[[ Data records, beginning ]]

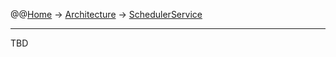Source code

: @@[Home](Home.md) -> [Architecture](Architecture.md) -> [SchedulerService](SchedulerService.md)

---


TBD
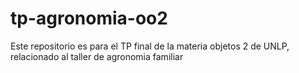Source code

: # tp-agronomia-oo2
Este repositorio es para el TP final de la materia objetos 2 de UNLP, relacionado al taller de agronomia familiar
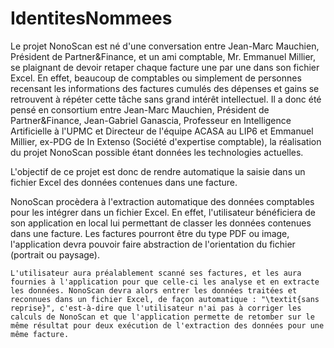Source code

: # IdentitesNommees
  Le projet NonoScan est né d'une conversation entre Jean-Marc Mauchien, Président de Partner\&Finance, et un ami comptable, Mr. Emmanuel Millier, se plaignant de devoir retaper chaque facture une par une dans son fichier Excel. En effet, beaucoup de comptables ou simplement de personnes recensant les informations des factures cumulés des dépenses et gains se retrouvent à répéter cette tâche sans grand intérêt intellectuel. Il a donc été pensé en consortium entre Jean-Marc Mauchien, Président de Partner\&Finance, Jean-Gabriel Ganascia, Professeur en Intelligence Artificielle à l'UPMC et Directeur de l'équipe ACASA au LIP6 et Emmanuel Millier, ex-PDG de In Extenso (Société d'expertise comptable), la réalisation du projet NonoScan possible étant données les technologies actuelles.

  L'objectif de ce projet est donc de rendre automatique la saisie dans un fichier Excel des données contenues dans une facture.
  
   NonoScan procèdera à l'extraction automatique des données comptables pour les intégrer dans un fichier Excel. En effet, l'utilisateur bénéficiera de son application en local lui permettant de classer les données contenues dans une facture. Les factures pourront être du type PDF ou image, l'application devra pouvoir faire abstraction de l'orientation du fichier (portrait ou paysage).
   
    L'utilisateur aura préalablement scanné ses factures, et les aura fournies à l'application pour que celle-ci les analyse et en extracte les données. NonoScan devra alors entrer les données traitées et reconnues dans un fichier Excel, de façon automatique : "\textit{sans reprise}", c'est-à-dire que l'utilisateur n'ai pas à corriger les calculs de NonoScan et que l'application permette de retomber sur le même résultat pour deux exécution de l'extraction des données pour une même facture.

[[ Data records, end ]]

From the lines above, copy those that contain the word "agronomia".

: # tp-agronomia-oo2
Este repositorio es para el TP final de la materia objetos 2 de UNLP, relacionado al taller de agronomia familiar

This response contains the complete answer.